Life’s small instructions for a better day:
- Always, always send thank you notes to the person who gave a gift.
- Life is short. Eat more pancakes and fewer rice cakes.
- When buying something that a person will only need to buy once, buy the best one can afford.
- Let one’s handshake be as binding as a signed contract.
- Teach one’s children to say “please,” “thank you,” “excuse me,” and “I am sorry.”
It appears as though the common thread of conversation in this neighborhood touches base with the July heat. The last several days have marked in the 90s on the thermometer. Moisture, in the form of rain, is very much needed.
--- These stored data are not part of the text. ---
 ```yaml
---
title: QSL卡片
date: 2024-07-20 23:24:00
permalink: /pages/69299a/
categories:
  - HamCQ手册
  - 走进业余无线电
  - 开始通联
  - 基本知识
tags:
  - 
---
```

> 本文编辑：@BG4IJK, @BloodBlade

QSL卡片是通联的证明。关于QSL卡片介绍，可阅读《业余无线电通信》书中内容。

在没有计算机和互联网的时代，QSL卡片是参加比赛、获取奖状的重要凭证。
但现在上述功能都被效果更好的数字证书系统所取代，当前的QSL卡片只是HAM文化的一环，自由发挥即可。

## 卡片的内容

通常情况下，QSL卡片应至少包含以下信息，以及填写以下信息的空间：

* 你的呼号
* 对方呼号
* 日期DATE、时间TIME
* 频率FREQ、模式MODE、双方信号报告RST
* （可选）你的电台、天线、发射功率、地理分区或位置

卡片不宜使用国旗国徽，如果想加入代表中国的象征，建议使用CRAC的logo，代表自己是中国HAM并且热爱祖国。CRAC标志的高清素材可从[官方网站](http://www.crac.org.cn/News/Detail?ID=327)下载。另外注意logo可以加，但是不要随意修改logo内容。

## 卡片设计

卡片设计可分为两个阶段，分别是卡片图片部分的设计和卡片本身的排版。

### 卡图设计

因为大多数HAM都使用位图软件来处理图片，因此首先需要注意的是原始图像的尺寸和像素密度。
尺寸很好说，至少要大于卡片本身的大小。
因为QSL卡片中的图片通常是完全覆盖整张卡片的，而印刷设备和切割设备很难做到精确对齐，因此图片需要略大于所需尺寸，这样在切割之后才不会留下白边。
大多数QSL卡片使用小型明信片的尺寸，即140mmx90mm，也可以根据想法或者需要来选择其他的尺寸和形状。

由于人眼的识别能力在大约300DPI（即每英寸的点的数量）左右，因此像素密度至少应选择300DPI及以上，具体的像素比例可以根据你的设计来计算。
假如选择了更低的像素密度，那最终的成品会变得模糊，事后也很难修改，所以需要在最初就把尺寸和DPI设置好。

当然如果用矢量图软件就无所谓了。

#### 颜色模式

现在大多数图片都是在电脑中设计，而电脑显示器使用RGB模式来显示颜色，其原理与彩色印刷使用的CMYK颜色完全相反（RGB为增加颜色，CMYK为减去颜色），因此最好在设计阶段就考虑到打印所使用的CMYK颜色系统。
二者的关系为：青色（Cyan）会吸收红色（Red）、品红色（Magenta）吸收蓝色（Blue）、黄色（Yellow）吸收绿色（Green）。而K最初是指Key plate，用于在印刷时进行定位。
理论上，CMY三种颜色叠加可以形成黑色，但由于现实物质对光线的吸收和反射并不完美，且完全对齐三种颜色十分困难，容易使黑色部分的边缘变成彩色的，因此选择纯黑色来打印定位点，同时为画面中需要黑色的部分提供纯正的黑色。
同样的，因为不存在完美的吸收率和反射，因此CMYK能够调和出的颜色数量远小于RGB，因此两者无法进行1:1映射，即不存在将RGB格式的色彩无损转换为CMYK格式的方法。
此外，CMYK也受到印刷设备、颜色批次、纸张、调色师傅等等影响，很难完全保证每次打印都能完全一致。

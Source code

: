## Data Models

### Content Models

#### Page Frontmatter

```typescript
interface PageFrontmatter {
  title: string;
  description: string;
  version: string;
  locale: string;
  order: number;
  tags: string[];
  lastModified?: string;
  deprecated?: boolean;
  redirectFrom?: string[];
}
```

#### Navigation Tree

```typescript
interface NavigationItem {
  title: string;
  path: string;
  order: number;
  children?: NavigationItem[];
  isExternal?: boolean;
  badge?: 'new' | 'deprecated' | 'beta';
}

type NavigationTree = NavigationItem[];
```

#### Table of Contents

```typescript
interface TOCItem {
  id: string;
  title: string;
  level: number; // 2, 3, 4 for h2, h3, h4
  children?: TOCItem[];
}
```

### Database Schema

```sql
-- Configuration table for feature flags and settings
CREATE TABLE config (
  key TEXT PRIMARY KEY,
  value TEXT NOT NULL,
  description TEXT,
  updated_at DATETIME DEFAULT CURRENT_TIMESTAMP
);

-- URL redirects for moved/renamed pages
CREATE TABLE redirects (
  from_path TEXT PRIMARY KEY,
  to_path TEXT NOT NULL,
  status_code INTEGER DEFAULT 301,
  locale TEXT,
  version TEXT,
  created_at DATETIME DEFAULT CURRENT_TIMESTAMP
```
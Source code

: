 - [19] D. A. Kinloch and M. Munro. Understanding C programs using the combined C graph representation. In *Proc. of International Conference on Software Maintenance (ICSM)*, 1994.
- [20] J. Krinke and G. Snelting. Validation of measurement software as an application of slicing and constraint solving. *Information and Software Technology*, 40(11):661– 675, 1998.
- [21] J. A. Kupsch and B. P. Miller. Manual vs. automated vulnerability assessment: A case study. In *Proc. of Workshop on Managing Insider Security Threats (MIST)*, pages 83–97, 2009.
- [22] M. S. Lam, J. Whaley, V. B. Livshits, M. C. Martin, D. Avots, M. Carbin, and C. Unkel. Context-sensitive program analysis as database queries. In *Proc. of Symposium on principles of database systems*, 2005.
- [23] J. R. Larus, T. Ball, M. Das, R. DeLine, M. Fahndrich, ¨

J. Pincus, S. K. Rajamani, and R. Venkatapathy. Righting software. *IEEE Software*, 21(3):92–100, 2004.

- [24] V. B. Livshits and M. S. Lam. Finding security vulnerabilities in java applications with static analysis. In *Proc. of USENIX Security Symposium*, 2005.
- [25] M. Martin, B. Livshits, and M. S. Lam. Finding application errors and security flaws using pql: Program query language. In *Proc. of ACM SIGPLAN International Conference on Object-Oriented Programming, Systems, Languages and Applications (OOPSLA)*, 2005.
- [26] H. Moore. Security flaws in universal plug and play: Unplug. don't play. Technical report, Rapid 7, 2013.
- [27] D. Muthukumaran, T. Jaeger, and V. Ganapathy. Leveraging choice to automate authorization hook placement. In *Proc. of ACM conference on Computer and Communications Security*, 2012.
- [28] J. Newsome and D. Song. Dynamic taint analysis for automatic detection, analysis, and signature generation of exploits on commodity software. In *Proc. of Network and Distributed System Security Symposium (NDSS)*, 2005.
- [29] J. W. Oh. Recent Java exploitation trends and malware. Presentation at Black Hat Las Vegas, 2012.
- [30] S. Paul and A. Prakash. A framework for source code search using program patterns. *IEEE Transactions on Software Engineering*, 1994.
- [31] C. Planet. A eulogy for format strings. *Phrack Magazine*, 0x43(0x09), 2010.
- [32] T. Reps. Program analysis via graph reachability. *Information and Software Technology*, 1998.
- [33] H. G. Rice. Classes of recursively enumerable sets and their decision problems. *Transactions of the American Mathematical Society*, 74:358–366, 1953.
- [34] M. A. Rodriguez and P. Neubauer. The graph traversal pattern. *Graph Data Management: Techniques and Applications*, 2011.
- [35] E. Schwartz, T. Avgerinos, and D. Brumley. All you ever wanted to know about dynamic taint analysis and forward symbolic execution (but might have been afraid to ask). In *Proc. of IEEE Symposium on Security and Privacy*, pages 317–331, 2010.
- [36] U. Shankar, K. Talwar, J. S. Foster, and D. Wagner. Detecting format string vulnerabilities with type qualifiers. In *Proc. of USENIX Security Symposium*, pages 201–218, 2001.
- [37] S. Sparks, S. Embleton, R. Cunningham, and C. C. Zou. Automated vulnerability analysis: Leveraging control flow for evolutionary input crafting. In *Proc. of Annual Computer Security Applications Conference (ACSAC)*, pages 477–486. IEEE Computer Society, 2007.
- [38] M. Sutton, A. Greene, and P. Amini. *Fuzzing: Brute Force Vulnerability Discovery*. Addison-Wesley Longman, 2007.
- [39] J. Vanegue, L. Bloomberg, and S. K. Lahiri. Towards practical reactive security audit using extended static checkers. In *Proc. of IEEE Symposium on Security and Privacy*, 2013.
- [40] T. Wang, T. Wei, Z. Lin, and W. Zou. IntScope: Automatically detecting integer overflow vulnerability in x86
The South Fork River is so shallow that waters may take six months to reach the Potomac River!
Quotes for the week are as follows:
“The future belongs to those who prepare for it today.” — Malcolm X
“The brilliant poppy adds her voice to sell the song that August is here again.” — Helen Winslow
“Everything food, everything magical happens between the months of June and August.” — Jenny Nan
“Some things just can’t be described. And stepping onto the moon was one of them.” — Buzz Aldrin
“That’s one small step for a man, one giant leap for mankind.” — Neil Armstrong
Sitting indoors by the central air is a great place to hear the “Talk of the Grove.”
Jim and Karla Moats had a nice visit from their daughter, Tuesday Simmons of California. She had returned home for her Saturday baby shower.
Evelyn Varner was delighted to have a visit from her grandson, Daniel Judy, last Wednesday.
Returning from an Ocean Isle, North Carolina, vacation were Brandon, Cara, Macie, Carson and Carly Mitchell.
Terri Grogg spent several days with her mother, Rosalee Grogg. While here, she accompanied her mother to her 55th high school reunion. They all met at Traditions Restaurant in Harrisonburg, Virginia.
Willard and Judy Rader enjoyed a Sunday visit in the home of Lena Eckard in Harrisonburg, Virginia, and also Barbara Parker’s birthday luncheon with friends at The Tradition’s Restaurant in Harrisonburg, Virginia.
This week’s clickety-clacks for the chin waggers are as follows:
- The first “piggy” banks had nothing to do with the pig. They were containers made of a common clay called pygg.
- The 60,000-pound Brontosaurus had a brain the size of a softball.
- Not all cotton is white. Red, green and even black cotton is being grown.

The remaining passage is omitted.